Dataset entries
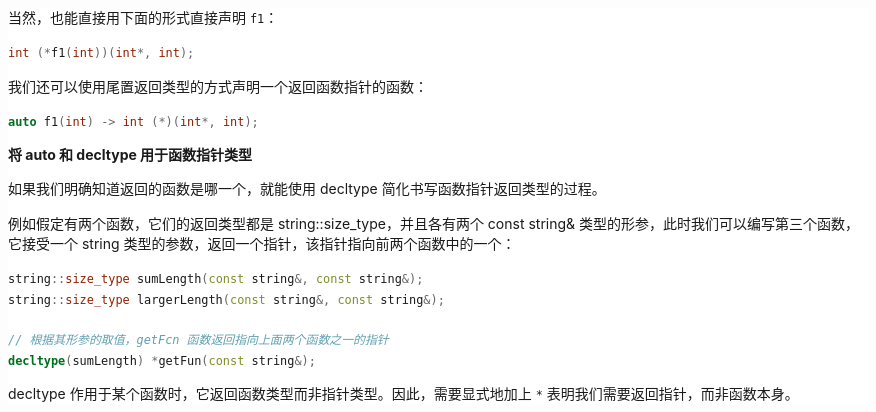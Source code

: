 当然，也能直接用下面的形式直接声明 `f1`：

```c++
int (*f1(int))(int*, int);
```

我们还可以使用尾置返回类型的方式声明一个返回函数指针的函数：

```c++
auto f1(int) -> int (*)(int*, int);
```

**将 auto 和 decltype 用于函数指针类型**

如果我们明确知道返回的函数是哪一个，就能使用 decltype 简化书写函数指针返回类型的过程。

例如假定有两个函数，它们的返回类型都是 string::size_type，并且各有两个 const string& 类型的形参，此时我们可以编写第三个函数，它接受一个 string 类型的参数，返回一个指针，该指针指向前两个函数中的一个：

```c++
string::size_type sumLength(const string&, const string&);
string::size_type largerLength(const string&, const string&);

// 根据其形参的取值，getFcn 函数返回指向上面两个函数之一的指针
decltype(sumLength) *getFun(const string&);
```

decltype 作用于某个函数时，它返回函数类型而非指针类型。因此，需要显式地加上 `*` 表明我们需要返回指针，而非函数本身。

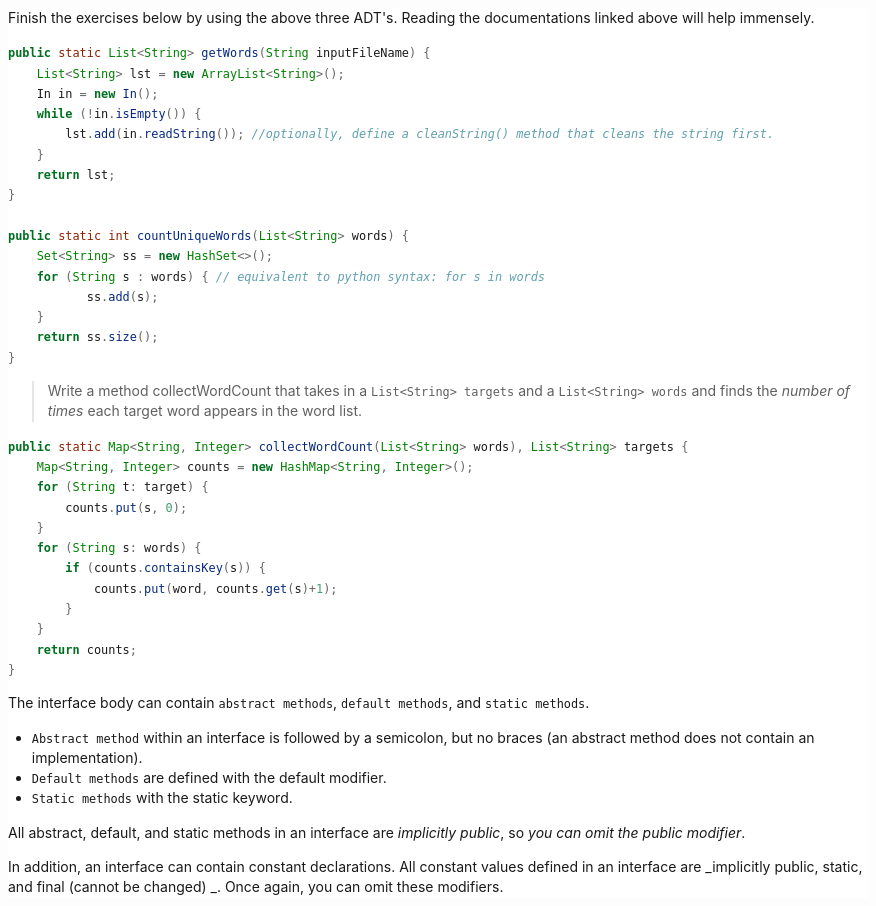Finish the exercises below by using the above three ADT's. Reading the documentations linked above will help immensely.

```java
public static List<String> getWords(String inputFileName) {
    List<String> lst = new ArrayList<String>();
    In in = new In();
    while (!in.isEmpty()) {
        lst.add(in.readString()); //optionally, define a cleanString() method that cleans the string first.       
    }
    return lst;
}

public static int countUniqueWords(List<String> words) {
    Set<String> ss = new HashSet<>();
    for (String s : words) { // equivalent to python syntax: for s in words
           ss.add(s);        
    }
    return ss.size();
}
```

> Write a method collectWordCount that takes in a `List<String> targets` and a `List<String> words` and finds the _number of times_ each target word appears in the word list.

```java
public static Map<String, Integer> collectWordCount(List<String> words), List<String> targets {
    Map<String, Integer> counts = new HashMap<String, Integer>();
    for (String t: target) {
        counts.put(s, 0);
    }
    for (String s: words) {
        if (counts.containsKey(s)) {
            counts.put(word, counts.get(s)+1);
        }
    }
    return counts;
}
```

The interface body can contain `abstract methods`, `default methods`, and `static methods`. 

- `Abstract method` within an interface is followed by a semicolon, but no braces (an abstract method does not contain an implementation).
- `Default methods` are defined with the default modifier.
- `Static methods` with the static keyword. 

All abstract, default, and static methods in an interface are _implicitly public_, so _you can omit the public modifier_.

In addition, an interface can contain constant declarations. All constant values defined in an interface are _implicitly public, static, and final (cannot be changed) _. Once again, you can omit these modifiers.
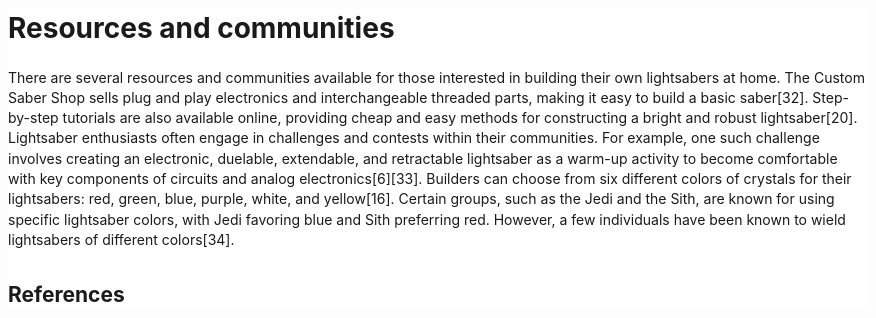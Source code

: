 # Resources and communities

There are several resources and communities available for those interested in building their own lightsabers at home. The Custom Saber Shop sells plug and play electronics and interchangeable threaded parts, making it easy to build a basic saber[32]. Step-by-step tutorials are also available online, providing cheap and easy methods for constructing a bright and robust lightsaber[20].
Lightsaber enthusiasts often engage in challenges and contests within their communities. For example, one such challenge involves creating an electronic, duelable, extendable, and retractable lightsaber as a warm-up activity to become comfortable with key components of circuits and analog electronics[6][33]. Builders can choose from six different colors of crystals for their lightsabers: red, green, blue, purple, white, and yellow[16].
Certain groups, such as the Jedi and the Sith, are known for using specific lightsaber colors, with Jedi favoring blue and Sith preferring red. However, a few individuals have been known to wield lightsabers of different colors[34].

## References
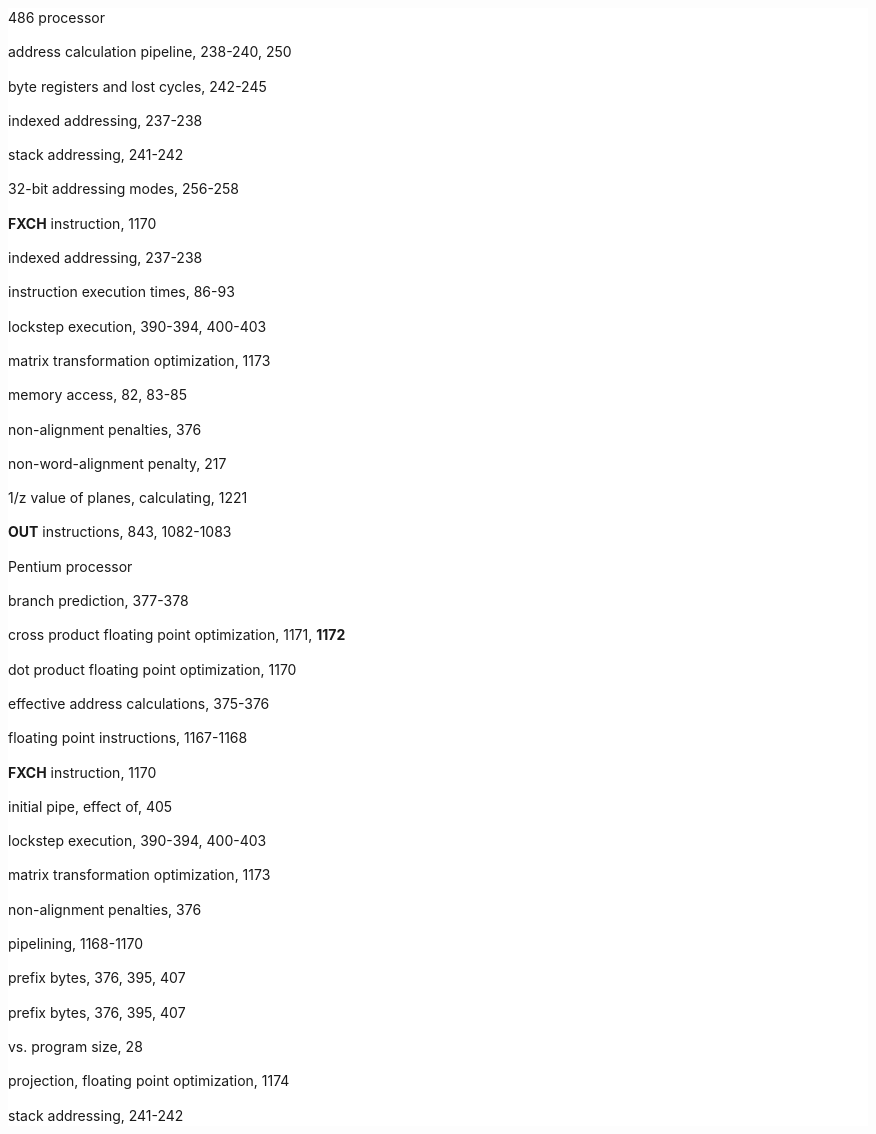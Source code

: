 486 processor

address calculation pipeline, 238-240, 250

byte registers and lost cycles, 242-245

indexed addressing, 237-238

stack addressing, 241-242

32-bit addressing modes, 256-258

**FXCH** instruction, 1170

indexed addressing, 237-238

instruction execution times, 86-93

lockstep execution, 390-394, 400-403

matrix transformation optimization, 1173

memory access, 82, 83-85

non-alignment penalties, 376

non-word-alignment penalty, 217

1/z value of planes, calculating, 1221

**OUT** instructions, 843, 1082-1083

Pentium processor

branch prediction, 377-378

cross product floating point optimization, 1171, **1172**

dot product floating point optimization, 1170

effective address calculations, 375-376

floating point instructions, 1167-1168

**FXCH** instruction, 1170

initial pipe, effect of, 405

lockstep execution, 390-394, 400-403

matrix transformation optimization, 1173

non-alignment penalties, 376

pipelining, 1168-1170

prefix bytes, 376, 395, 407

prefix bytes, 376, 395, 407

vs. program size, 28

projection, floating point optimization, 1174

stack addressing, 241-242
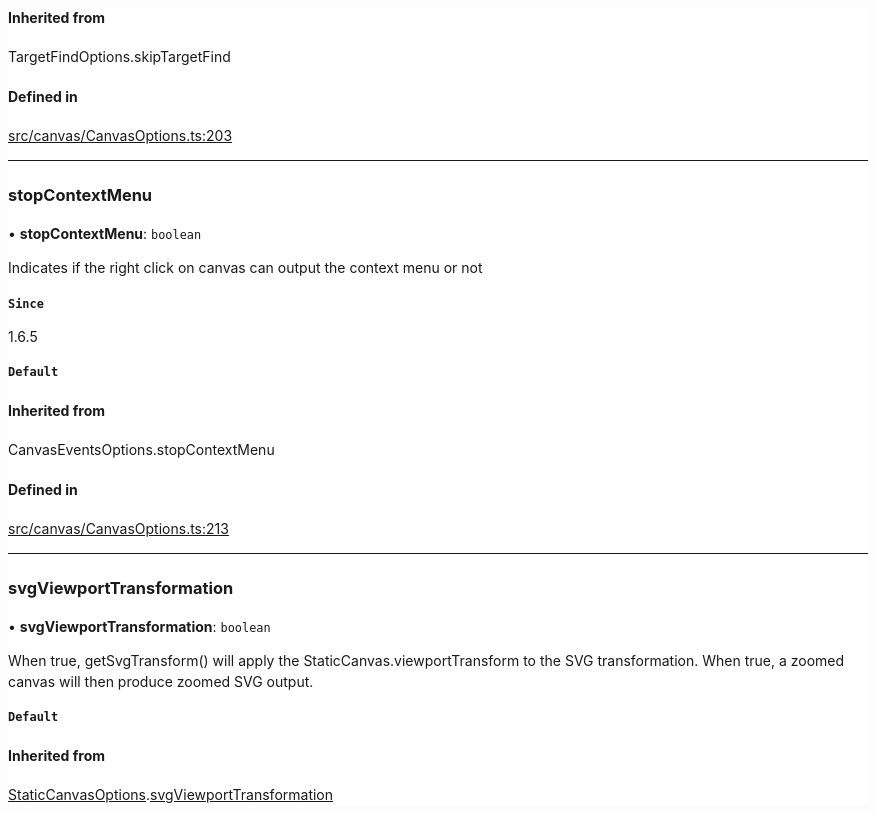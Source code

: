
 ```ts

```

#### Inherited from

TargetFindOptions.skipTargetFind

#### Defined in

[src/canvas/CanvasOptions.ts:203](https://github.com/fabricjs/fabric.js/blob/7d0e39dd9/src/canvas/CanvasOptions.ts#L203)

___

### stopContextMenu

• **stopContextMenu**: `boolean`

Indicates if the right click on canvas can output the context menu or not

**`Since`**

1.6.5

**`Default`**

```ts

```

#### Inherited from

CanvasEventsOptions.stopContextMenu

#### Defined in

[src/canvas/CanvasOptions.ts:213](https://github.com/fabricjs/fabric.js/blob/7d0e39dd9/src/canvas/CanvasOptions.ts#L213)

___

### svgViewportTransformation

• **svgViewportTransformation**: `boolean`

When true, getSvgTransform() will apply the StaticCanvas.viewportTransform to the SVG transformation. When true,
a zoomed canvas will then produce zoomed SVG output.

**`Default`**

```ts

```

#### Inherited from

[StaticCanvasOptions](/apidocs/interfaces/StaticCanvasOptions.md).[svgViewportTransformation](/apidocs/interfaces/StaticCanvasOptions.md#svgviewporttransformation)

(Task objective)
Output the entries above verbatim, leaving out images.

(Task solution)
Source code

: 当然，也能直接用下面的形式直接声明 `f1`：

```c++
int (*f1(int))(int*, int);
```

我们还可以使用尾置返回类型的方式声明一个返回函数指针的函数：

```c++
auto f1(int) -> int (*)(int*, int);
```

**将 auto 和 decltype 用于函数指针类型**

如果我们明确知道返回的函数是哪一个，就能使用 decltype 简化书写函数指针返回类型的过程。

例如假定有两个函数，它们的返回类型都是 string::size_type，并且各有两个 const string& 类型的形参，此时我们可以编写第三个函数，它接受一个 string 类型的参数，返回一个指针，该指针指向前两个函数中的一个：

```c++
string::size_type sumLength(const string&, const string&);
string::size_type largerLength(const string&, const string&);

// 根据其形参的取值，getFcn 函数返回指向上面两个函数之一的指针
decltype(sumLength) *getFun(const string&);
```

decltype 作用于某个函数时，它返回函数类型而非指针类型。因此，需要显式地加上 `*` 表明我们需要返回指针，而非函数本身。

Finish the exercises below by using the above three ADT's. Reading the documentations linked above will help immensely.

```java
public static List<String> getWords(String inputFileName) {
    List<String> lst = new ArrayList<String>();
    In in = new In();
    while (!in.isEmpty()) {
        lst.add(in.readString()); //optionally, define a cleanString() method that cleans the string first.       
    }
    return lst;
}

public static int countUniqueWords(List<String> words) {
    Set<String> ss = new HashSet<>();
    for (String s : words) { // equivalent to python syntax: for s in words
           ss.add(s);        
    }
    return ss.size();
}
```

> Write a method collectWordCount that takes in a `List<String> targets` and a `List<String> words` and finds the _number of times_ each target word appears in the word list.

```java
public static Map<String, Integer> collectWordCount(List<String> words), List<String> targets {
    Map<String, Integer> counts = new HashMap<String, Integer>();
    for (String t: target) {
        counts.put(s, 0);
    }
    for (String s: words) {
        if (counts.containsKey(s)) {
            counts.put(word, counts.get(s)+1);
        }
    }
    return counts;
}
```

The interface body can contain `abstract methods`, `default methods`, and `static methods`. 

- `Abstract method` within an interface is followed by a semicolon, but no braces (an abstract method does not contain an implementation).
- `Default methods` are defined with the default modifier.
- `Static methods` with the static keyword. 

All abstract, default, and static methods in an interface are _implicitly public_, so _you can omit the public modifier_.

In addition, an interface can contain constant declarations. All constant values defined in an interface are _implicitly public, static, and final (cannot be changed) _. Once again, you can omit these modifiers.
Source code

: # Resources and communities

There are several resources and communities available for those interested in building their own lightsabers at home. The Custom Saber Shop sells plug and play electronics and interchangeable threaded parts, making it easy to build a basic saber[32]. Step-by-step tutorials are also available online, providing cheap and easy methods for constructing a bright and robust lightsaber[20].
Lightsaber enthusiasts often engage in challenges and contests within their communities. For example, one such challenge involves creating an electronic, duelable, extendable, and retractable lightsaber as a warm-up activity to become comfortable with key components of circuits and analog electronics[6][33]. Builders can choose from six different colors of crystals for their lightsabers: red, green, blue, purple, white, and yellow[16].
Certain groups, such as the Jedi and the Sith, are known for using specific lightsaber colors, with Jedi favoring blue and Sith preferring red. However, a few individuals have been known to wield lightsabers of different colors[34].

## References
Source code

: 486 processor

address calculation pipeline, 238-240, 250

byte registers and lost cycles, 242-245

indexed addressing, 237-238

stack addressing, 241-242

32-bit addressing modes, 256-258

**FXCH** instruction, 1170

indexed addressing, 237-238

instruction execution times, 86-93

lockstep execution, 390-394, 400-403

matrix transformation optimization, 1173

memory access, 82, 83-85

non-alignment penalties, 376

non-word-alignment penalty, 217

1/z value of planes, calculating, 1221

**OUT** instructions, 843, 1082-1083

Pentium processor

branch prediction, 377-378

cross product floating point optimization, 1171, **1172**

dot product floating point optimization, 1170

effective address calculations, 375-376

floating point instructions, 1167-1168

**FXCH** instruction, 1170

initial pipe, effect of, 405

lockstep execution, 390-394, 400-403

matrix transformation optimization, 1173

non-alignment penalties, 376

pipelining, 1168-1170

prefix bytes, 376, 395, 407

prefix bytes, 376, 395, 407

vs. program size, 28

projection, floating point optimization, 1174

stack addressing, 241-242
Source code

:
 ```ts

```

#### Inherited from

TargetFindOptions.skipTargetFind

#### Defined in

[src/canvas/CanvasOptions.ts:203](https://github.com/fabricjs/fabric.js/blob/7d0e39dd9/src/canvas/CanvasOptions.ts#L203)

___

### stopContextMenu

• **stopContextMenu**: `boolean`

Indicates if the right click on canvas can output the context menu or not

**`Since`**

1.6.5

**`Default`**

```ts

```

#### Inherited from

CanvasEventsOptions.stopContextMenu

#### Defined in

[src/canvas/CanvasOptions.ts:213](https://github.com/fabricjs/fabric.js/blob/7d0e39dd9/src/canvas/CanvasOptions.ts#L213)

___

### svgViewportTransformation

• **svgViewportTransformation**: `boolean`

When true, getSvgTransform() will apply the StaticCanvas.viewportTransform to the SVG transformation. When true,
a zoomed canvas will then produce zoomed SVG output.

**`Default`**

```ts

```

#### Inherited from

[StaticCanvasOptions](/apidocs/interfaces/StaticCanvasOptions.md).[svgViewportTransformation](/apidocs/interfaces/StaticCanvasOptions.md#svgviewporttransformation)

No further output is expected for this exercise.